A character constant consists of one or more characters enclosed within single quotes. For example, 'A' is a character constant as is 'AB'. When a single character is enclosed within quotes the character constant is of type char. If multiple characters are enclosed within quotes, the character constant has data type int. The value of a multiple character constant is implementation dependent.

A character can be declared and initialized in a single step as follows:

char test = 'A';

in which case, if the ASCII character set is in use then the byte test will contain 0x41 or 65 decimal. For the ASCII character set, a character may be converted from upper to lower case as follows.

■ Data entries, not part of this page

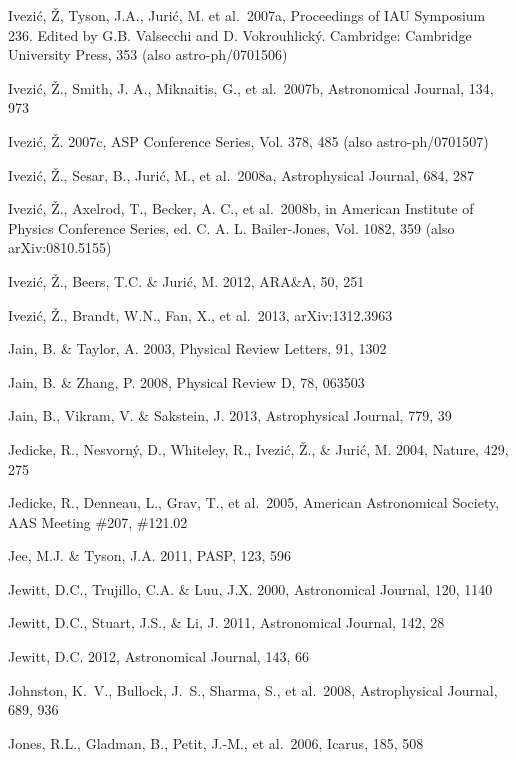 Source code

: \documentclass{emulateapj}
\begin{document}
\begin{thebibliography}{}
\bibitem[()]{} Ivezi\'{c}, \v{Z}, Tyson, J.A., Juri\'{c}, M. et al.~2007a, Proceedings of IAU Symposium 
             236. Edited by G.B. Valsecchi and D. Vokrouhlick\'{y}. Cambridge: Cambridge University 
             Press, 353 (also astro-ph/0701506)

\bibitem[()]{} Ivezi\'{c}, \v{Z}., Smith, J. A., Miknaitis, G., et al.~2007b, Astronomical Journal, 134, 973

\bibitem[()]{} Ivezi\'{c}, \v{Z}. 2007c, ASP Conference Series, Vol. 378, 485 (also astro-ph/0701507)

\bibitem[()]{} Ivezi\'c, \v Z., Sesar, B., Juri\'{c}, M., et al.~2008a, Astrophysical Journal, 684, 287

\bibitem[()]{} Ivezi\'c, \v Z., Axelrod, T., Becker, A. C., et al.~2008b, in American Institute of
                           Physics Conference Series, ed. C. A. L. Bailer-Jones, Vol. 1082, 359 (also arXiv:0810.5155)

\bibitem[()]{} Ivezi\'c, \v Z., Beers, T.C. \& Juri\'{c}, M. 2012, ARA\&A, 50, 251

\bibitem[()]{} Ivezi\'c, \v Z., Brandt, W.N., Fan, X., et al.~2013, arXiv:1312.3963

\bibitem[()]{} Jain, B. \& Taylor, A. 2003, Physical Review Letters, 91, 1302	

\bibitem[()]{} Jain, B. \& Zhang, P. 2008, Physical Review D, 78, 063503 
 
\bibitem[()]{} Jain, B., Vikram, V. \& Sakstein, J. 2013, Astrophysical Journal, 779, 39

\bibitem[()]{} Jedicke, R., Nesvorn{\'y}, D., Whiteley, R., Ivezi{\'c}, {\v Z}., \& Juri{\'c}, M. 2004, 
             Nature, 429, 275 

\bibitem[()]{} Jedicke, R., Denneau, L., Grav, T., et al.~2005, American Astronomical Society, AAS 
             Meeting \#207, \#121.02

\bibitem[()]{} Jee, M.J. \& Tyson, J.A. 2011, PASP, 123, 596

\bibitem[()]{} Jewitt, D.C., Trujillo, C.A. \& Luu, J.X. 2000, Astronomical Journal, 120, 1140

\bibitem[()]{} Jewitt, D.C., Stuart, J.S., \& Li, J. 2011, Astronomical Journal, 142, 28 

\bibitem[()]{} Jewitt, D.C. 2012, Astronomical Journal, 143, 66

\bibitem[()]{} Johnston, K.~V., Bullock, J.~S., Sharma, S., et al.~2008, Astrophysical Journal, 689, 936

\bibitem[()]{} Jones, R.L., Gladman, B., Petit, J.-M., et al.~2006, Icarus, 185, 508


\end{thebibliography}
\end{document}
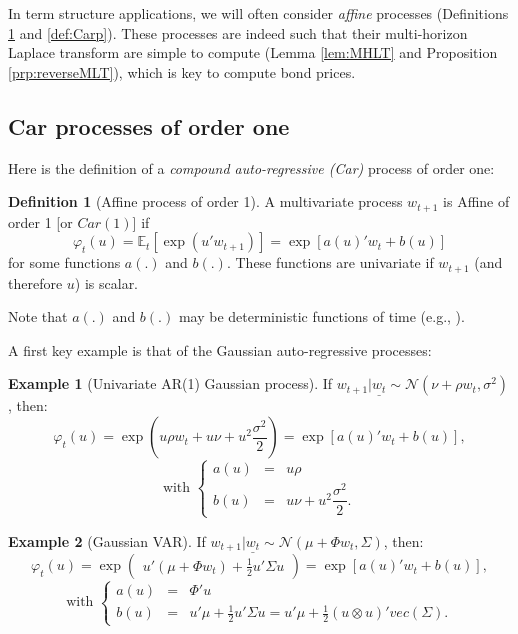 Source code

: \documentclass[
  12pt,
]{book}
\theoremstyle{definition}
\newtheorem{definition}{Definition}[chapter]
\theoremstyle{definition}
\newtheorem{example}{Example}[chapter]
\theoremstyle{definition}
\theoremstyle{definition}
\theoremstyle{remark}
\begin{document}
In term structure applications, we will often consider \emph{affine} processes (Definitions \ref{def:Car1} and \ref{def:Carp}). These processes are indeed such that their multi-horizon Laplace transform are simple to compute (Lemma \ref{lem:MHLT} and Proposition \ref{prp:reverseMLT}), which is key to compute bond prices.

\hypertarget{car-processes-of-order-one}{%
\subsection{Car processes of order one}\label{car-processes-of-order-one}}

Here is the definition of a \emph{compound auto-regressive (Car)} process of order one:

\begin{definition}[Affine process of order 1]
\protect\hypertarget{def:Car1}{}\label{def:Car1}A multivariate process \(w_{t+1}\) is Affine of order 1 {[}or \(Car(1)\){]} if
\[
\varphi_t(u)=\mathbb{E}_t[\exp(u'w_{t+1})]=\exp[a(u)'w_t+b(u)]
\]
for some functions \(a(.)\) and \(b(.)\). These functions are univariate if \(w_{t+1}\) (and therefore \(u\)) is scalar.
\end{definition}

Note that \(a(.)\) and \(b(.)\) may be deterministic functions of time (e.g., \citet{Chikhani_Renne_2022}).

A first key example is that of the Gaussian auto-regressive processes:

\begin{example}[Univariate AR(1) Gaussian process]
\protect\hypertarget{exm:GAR1}{}\label{exm:GAR1}If \(w_{t+1}|\underline{w_t} \sim \mathcal{N}(\nu+\rho w_t, \sigma^2)\), then:
\[
\varphi_t(u) = \exp\left(
u \rho w_t + u \nu + u^2  \frac{\sigma^2}{2}
\right) = \exp[a(u)'w_t+b(u)],
\]
\[
\mbox{with }\left\{
\begin{array}{cll}
a(u) &=& u \rho\\
b(u) &=& u \nu + u^2  \dfrac{\sigma^2}{2}.
\end{array}
\right.
\]
\end{example}

\begin{example}[Gaussian VAR]
\protect\hypertarget{exm:GVAR1}{}\label{exm:GVAR1}If \(w_{t+1}|\underline{w_t} \sim \mathcal{N}(\mu+\Phi w_t, \Sigma)\), then:
\[
\varphi_t(u) = \exp\left(
\begin{array}{l}
u' (\mu + \Phi  w_t)  +  \frac{1}{2} u' \Sigma u
\end{array}
\right) = \exp[a(u)'w_t+b(u)],
\]
\[
\mbox{with }\left\{
\begin{array}{ccl}
a(u) &=& \Phi'u\\
b(u) &=& u' \mu +  \frac{1}{2} u' \Sigma u = u' \mu + \frac{1}{2}(u \otimes u)' vec(\Sigma).
\end{array}
\right.
\]
\end{example}
\end{document}

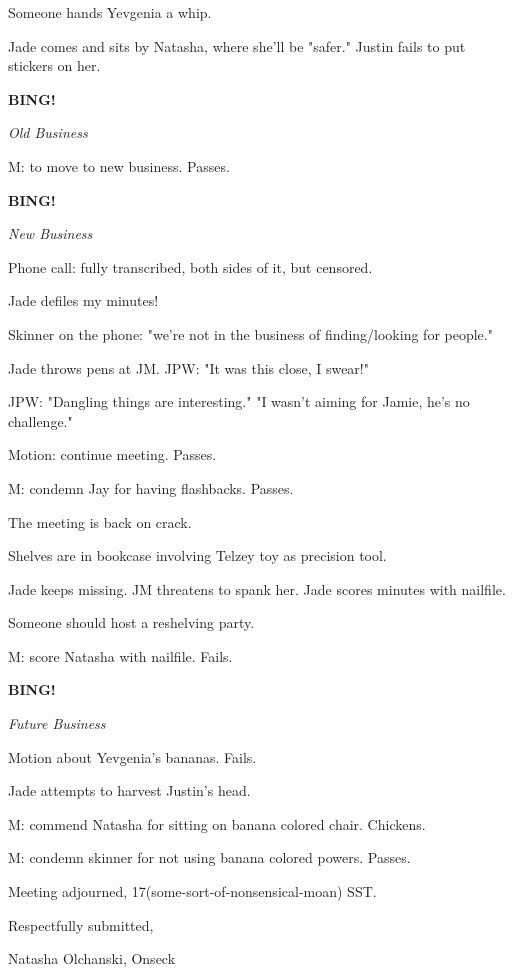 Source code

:\documentclass[12pt]{article}
\newcommand{\bing}{{\bf BING!} }
\newcommand{\goto}[1]{\bing \vskip 12pt \centerline{{\em{#1}}}}
\begin{document}
Someone hands Yevgenia a whip.

Jade comes and sits by Natasha, where she'll be "safer." Justin fails to put stickers on her.

\goto{Old Business}

M: to move to new business. Passes.

\goto{New Business}

Phone call: fully transcribed, both sides of it, but censored.

Jade defiles my minutes!

Skinner on the phone: "we're not in the business of finding/looking for people."

Jade throws pens at JM. JPW: "It was this close, I swear!"

JPW: "Dangling things are interesting." "I wasn't aiming for Jamie, he's no challenge."

Motion: continue meeting. Passes.

M: condemn Jay for having flashbacks. Passes.

The meeting is back on crack.

Shelves are in bookcase involving Telzey toy as precision tool.

Jade keeps missing. JM threatens to spank her. Jade scores minutes with nailfile.

Someone should host a reshelving party.

M: score Natasha with nailfile. Fails.

\goto{Future Business}

Motion about Yevgenia's bananas. Fails.

Jade attempts to harvest Justin's head.

M: commend Natasha for sitting on banana colored chair. Chickens.

M: condemn skinner for not using banana colored powers. Passes.

\vspace{12pt}

\noindent
Meeting adjourned, 17(some-sort-of-nonsensical-moan) SST.

\vspace{18pt}

\centerline{Respectfully submitted,}
\centerline{Natasha Olchanski, Onseck}
\end{document}
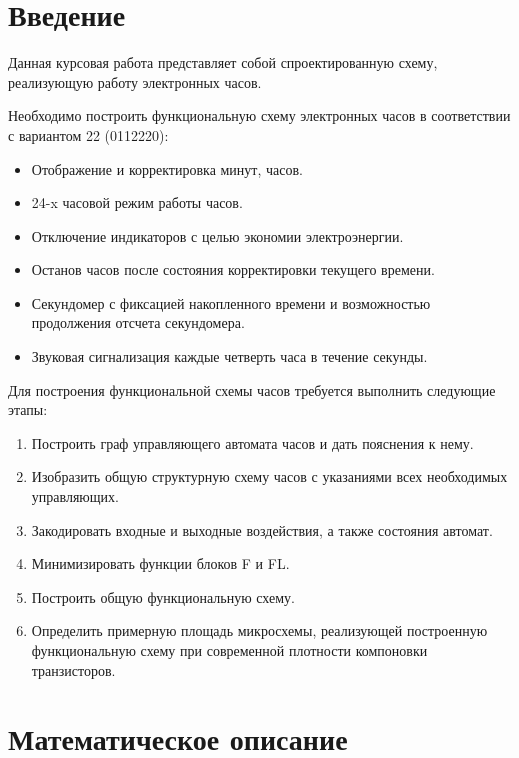 \documentclass[10pt,a4paper,final]{article} %
\begin{document}
\tableofcontents

\newpage
{}
\section*{Введение}
Данная курсовая работа представляет собой спроектированную схему, реализующую работу электронных часов.

Необходимо построить функциональную схему электронных часов в соответствии с вариантом 22 (0112220):
\begin{itemize}
	\item Отображение и корректировка минут, часов.
	\item 24-x часовой режим работы часов.
	\item Отключение индикаторов с целью экономии электроэнергии.
	\item Останов часов после состояния корректировки текущего времени.
	\item Секундомер с фиксацией накопленного времени и возможностью продолжения отсчета секундомера.
	\item Звуковая сигнализация каждые четверть часа в течение секунды.
\end{itemize}

\noindent Для построения функциональной схемы часов требуется выполнить следующие этапы:
\begin{enumerate}
	\item Построить граф управляющего автомата часов и дать пояснения к нему.
	\item Изобразить общую структурную схему часов с указаниями всех необходимых управляющих.
	\item Закодировать входные и выходные воздействия, а также  состояния автомат.
	\item  Минимизировать функции блоков F и FL.
	\item Построить общую функциональную схему.
	\item Определить примерную площадь микросхемы, реализующей построенную функциональную схему при современной плотности компоновки транзисторов.
\end{enumerate}




\newpage
\section{Математическое описание}
\end{document}
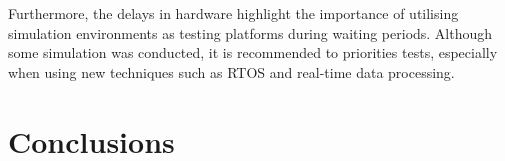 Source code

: Furthermore, the delays in hardware highlight the importance of utilising simulation environments as testing platforms during waiting periods. Although some simulation was conducted, it is recommended to priorities tests, especially when using new techniques such as RTOS and real-time data processing.  

\section{Conclusions}
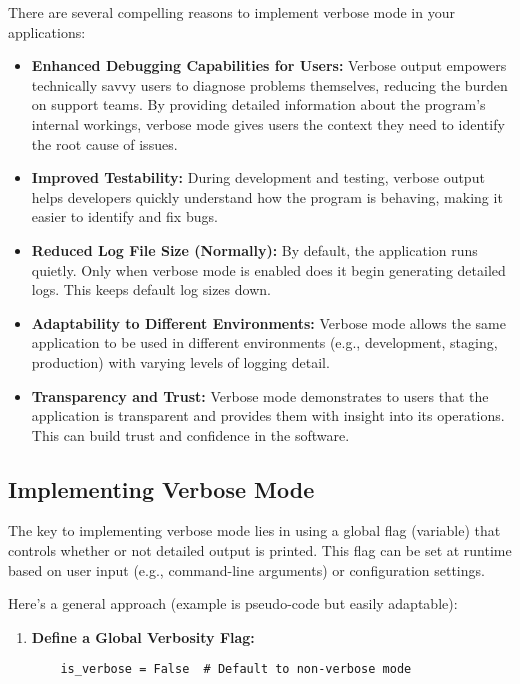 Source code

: \documentclass{article}
\begin{document}
{{{There are several compelling reasons to implement verbose mode in your applications:

\begin{itemize}
    \item \textbf{Enhanced Debugging Capabilities for Users:}  Verbose output empowers technically savvy users to diagnose problems themselves, reducing the burden on support teams. By providing detailed information about the program's internal workings, verbose mode gives users the context they need to identify the root cause of issues.
    \item \textbf{Improved Testability:} During development and testing, verbose output helps developers quickly understand how the program is behaving, making it easier to identify and fix bugs.
    \item \textbf{Reduced Log File Size (Normally):} By default, the application runs quietly.  Only when verbose mode is enabled does it begin generating detailed logs.  This keeps default log sizes down.
    \item \textbf{Adaptability to Different Environments:}  Verbose mode allows the same application to be used in different environments (e.g., development, staging, production) with varying levels of logging detail.
    \item \textbf{Transparency and Trust:} Verbose mode demonstrates to users that the application is transparent and provides them with insight into its operations. This can build trust and confidence in the software.
\end{itemize}

\subsection*{Implementing Verbose Mode}

The key to implementing verbose mode lies in using a global flag (variable) that controls whether or not detailed output is printed. This flag can be set at runtime based on user input (e.g., command-line arguments) or configuration settings.

Here's a general approach (example is pseudo-code but easily adaptable):

\begin{enumerate}
    \item \textbf{Define a Global Verbosity Flag:}
    \begin{verbatim}
    is_verbose = False  # Default to non-verbose mode
    \end{verbatim}


\end{enumerate}}}}
\end{document}
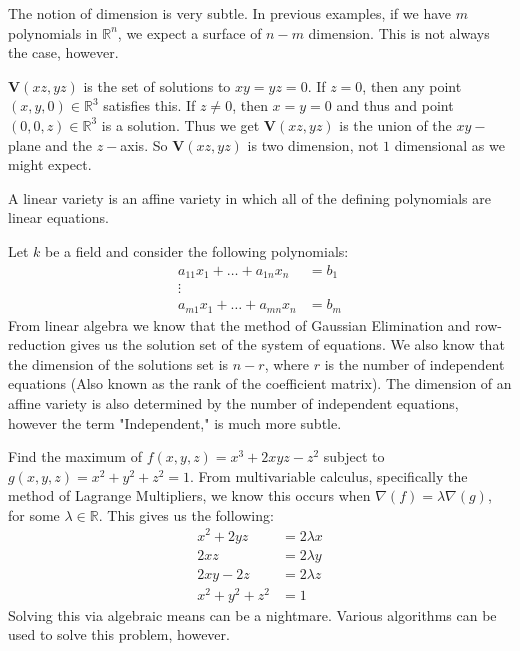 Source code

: \documentclass[../main.tex]{subfiles}
\begin{document}
%
The notion of dimension is very subtle. In previous examples, if we have $m$ polynomials in $\mathbb{R}^n$, we expect a surface of $n-m$ dimension. This is not always the case, however.
%
\begin{example}
$\mathbf{V}(xz,yz)$ is the set of solutions to $xy=yz = 0$. If $z = 0$, then any point $(x,y,0)\in \mathbb{R}^3$ satisfies this. If $z\ne 0$, then $x=y=0$ and thus and point $(0,0,z)\in \mathbb{R}^3$ is a solution. Thus we get $\mathbf{V}(xz,yz)$ is the union of the $xy-$plane and the $z-$axis. So $\mathbf{V}(xz,yz)$ is two dimension, not $1$ dimensional as we might expect.
\end{example}
%
\begin{definition}
A linear variety is an affine variety in which all of the defining polynomials are linear equations.
\end{definition}
%
\begin{example}
Let $k$ be a field and consider the following polynomials:
\begin{align*}
\nonumber a_{11}x_1+\hdots + a_{1n}x_n &= b_1 \\ \nonumber \vdots&  \\ \nonumber a_{m1}x_1+\hdots + a_{mn}x_n &= b_m
\end{align*}
From linear algebra we know that the method of Gaussian Elimination and row-reduction gives us the solution set of the system of equations. We also know that the dimension of the solutions set is $n-r$, where $r$ is the number of independent equations (Also known as the rank of the coefficient matrix). The dimension of an affine variety is also determined by the number of independent equations, however the term "Independent," is much more subtle.
\end{example}
%
\begin{example}
Find the maximum of $f(x,y,z) = x^3+2xyz-z^2$ subject to $g(x,y,z) = x^2+y^2+z^2=1$. From multivariable calculus, specifically the method of Lagrange Multipliers, we know this occurs when $\nabla(f) = \lambda \nabla(g)$, for some $\lambda \in \mathbb{R}$. This gives us the following:
\begin{align}
\nonumber x^2+2yz &= 2\lambda x\\
\nonumber 2xz &= 2\lambda y \\
\nonumber 2xy-2z &= 2\lambda z\\
\nonumber x^2+y^2+z^2 &= 1
\end{align}
Solving this via algebraic means can be a nightmare. Various algorithms can be used to solve this problem, however.
\end{example}
\end{document}
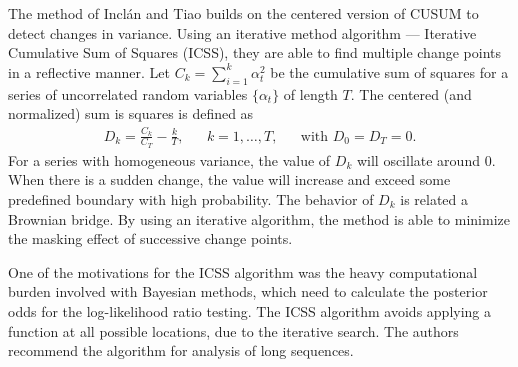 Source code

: The method of Incl\'{a}n and Tiao \cite{inclan1994use} builds on the centered version of CUSUM to detect changes in variance.
Using an iterative method algorithm --- Iterative Cumulative Sum of Squares (ICSS), they are able to find multiple change points in a reflective manner.
Let $C_k = \sum_{i=1}^k \alpha_t^2$ be the cumulative sum of squares for a series of uncorrelated random variables $\{\alpha_t\}$ of length $T$.
The centered (and normalized) sum is squares is defined as
\begin{equation}
  \begin{aligned}
  D_k = \frac{C_k}{C_T} - \frac{k}{T}, & & k = 1, \dots, T, & & \text{with } D_0 = D_T = 0.
  \end{aligned}
\end{equation}
For a series with homogeneous variance, the value of $D_k$ will oscillate around $0$.
When there is a sudden change, the value will increase and exceed some predefined boundary with high probability.
The behavior of $D_k$ is related a Brownian bridge.
By using an iterative algorithm, the method is able to minimize the masking effect of successive change points.

One of the motivations for the ICSS algorithm was the heavy computational burden involved with Bayesian methods, which need to calculate the posterior odds for the log-likelihood ratio testing.
The ICSS algorithm avoids applying a function at all possible locations, due to the iterative search.
The authors recommend the algorithm for analysis of long sequences.
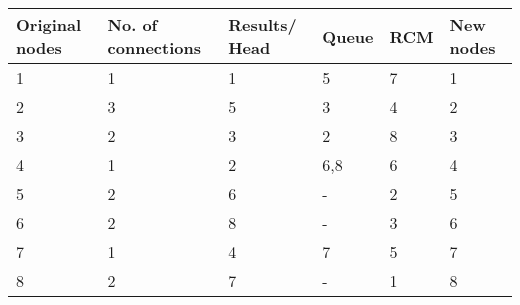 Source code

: 
\begin{center}
    \begin{tabular}{ P{2cm} | P{2cm} P{2cm} P{2cm} P{2cm} P{2cm} }
      \small Original nodes &
      \small No. of connections &
      \small Results/ Head &
      \small \phantom{\rule{1.9cm}{1pt}} Queue &
      \small \phantom{\rule{1.9cm}{1pt}} RCM &
      \small \phantom{\rule{1.9cm}{1pt}} New nodes\\
      \hline\normalsize
      1             & 1              & 1          & 5    &7    &1        \\
      2             & 3              & 5          & 3    &4    &2        \\
      3             & 2              & 3          & 2    &8    &3        \\
      4             & 1              & 2          & 6,8  &6    &4        \\
      5             & 2              & 6          & -    &2    &5        \\
      6             & 2              & 8          & -    &3    &6        \\
      7             & 1              & 4          & 7    &5    &7        \\
      8             & 2              & 7          & -    &1    &8        \\
    \end{tabular}
\end{center}
  
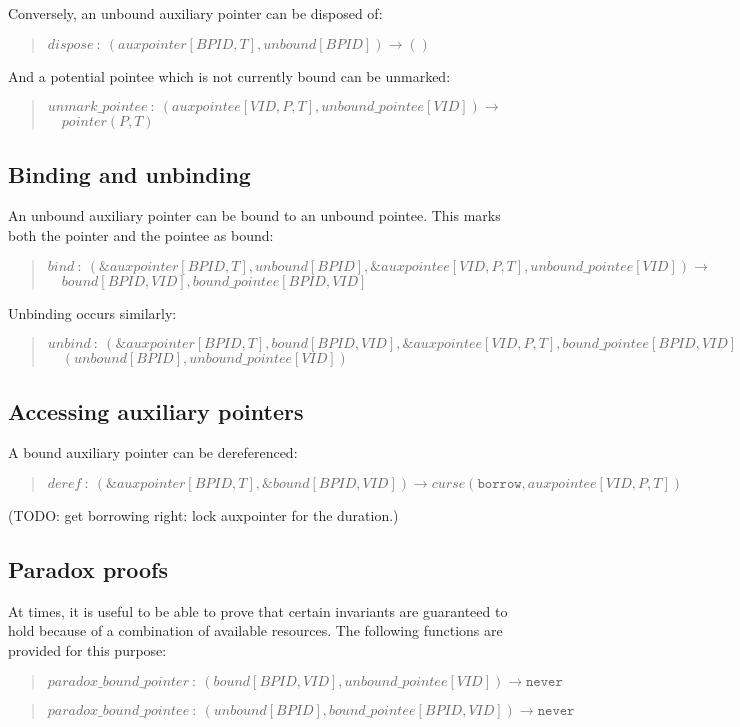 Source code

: \documentclass[a4paper]{book}
\newcommand\FuncSignature[2]{\begin{quote}$\mathit{#1}\ :\ \mathit{#2}$\end{quote}}
\newcommand\FuncSignatureII[3]{\begin{quote}$\mathit{#1}\ :\ \mathit{#2} \to$\\${}\quad \mathit{#3}$ \end{quote}}
\begin{document}
\noindent
Conversely, an unbound auxiliary pointer can be disposed of:
\FuncSignature{dispose}{(auxpointer[BPID,T], unbound[BPID]) \to ()}

\noindent
And a potential pointee which is not currently bound can be unmarked:
\FuncSignatureII{unmark\_pointee}
{(auxpointee[VID,P,T], unbound\_pointee[VID])
}
{pointer(P,T)}

\subsection*{Binding and unbinding}
An unbound auxiliary pointer can be bound to an unbound pointee.
This marks both the pointer and the pointee as bound:

\FuncSignatureII{bind}
{(\&auxpointer[BPID,T], unbound[BPID], \&auxpointee[VID,P,T], unbound\_pointee[VID])}
{bound[BPID,VID], bound\_pointee[BPID,VID]}

\noindent
Unbinding occurs similarly:
\FuncSignatureII{unbind}
{(\&auxpointer[BPID,T], bound[BPID,VID], \&auxpointee[VID,P,T], bound\_pointee[BPID,VID])}
{(unbound[BPID], unbound\_pointee[VID])}

\subsection*{Accessing auxiliary pointers}

A bound auxiliary pointer can be dereferenced:

\FuncSignature{deref}{
  (\&auxpointer[BPID,T], \&bound[BPID,VID])
  \to
  curse(\mathtt{borrow}, auxpointee[VID,P,T])}

(TODO: get borrowing right: lock auxpointer for the duration.)



\subsection*{Paradox proofs}

At times, it is useful to be able to prove that certain invariants are
guaranteed to hold because of a combination of available resources.
The following functions are provided for this purpose:

\FuncSignature{paradox\_bound\_pointer}{
  (bound[BPID,VID], unbound\_pointee[VID]) \to \mathtt{never}}
\FuncSignature{paradox\_bound\_pointee}{
  (unbound[BPID], bound\_pointee[BPID,VID]) \to \mathtt{never}}
\end{document}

char difference  = 'a' - 'A';     // 'a'= 0x61, 'A'= 0x41, difference = 0x20
char lower = 'L';                 // 'L'= 0x4c
char upper = lower + difference;  // 'l'= 0x6c = 0x4c+0x20

To assist with program portability, enclosing a letter in a pair of single quotes is preferable to using a raw number (which is possible). If a different character set is in effect, say EBCDIC, then 'A' would be assigned the numeric value appropriate to that character set. Note that the above calculation may or may not work for character sets other than ASCII.

Escape Characters

The question arises as to how to declare a character consisting of a single quote (without confusing the compiler). The answer is as follows:

char single_quote = '\'';

where the backslash character precedes a single quote and is used as an escape character. That is, the backslash is used to indicate that a special character is to follow, and that the backslash is combined with the special character to form a single character. There are a number of special characters for which escape sequences are defined. These are listed in the table that follows.

Meaning Escape
new Line \n
Horizontal Tab \t
Vertical Tab \v
Backspace \b
Carriage Return \r
Form Feed \f
Alert \a
Backslash \\
Question Mark \?
Single Quote \'
Double Quote \"
Zero \0

In addition to these, a hexadecimal or octal number may be escaped. For example, '\x41' and '\101' are both equivalent to an ASCII. 'A'. For hexadecimal escapes, the backslash is followed by one or more hex digits. The first non-hex character terminates the escape sequence (e.g.'\x692b+'=='i++' in ASCII). For octal escapes, the backslash is followed by one, two or three octal digits. The first non-octal character terminates an octal character specification.

A character constant that is prefixed with the letter L (e.g. L'A') is treated as a wide character constant. A wide character constant is an integer whose specific type is defined in the header stddef.h (see wchar_t).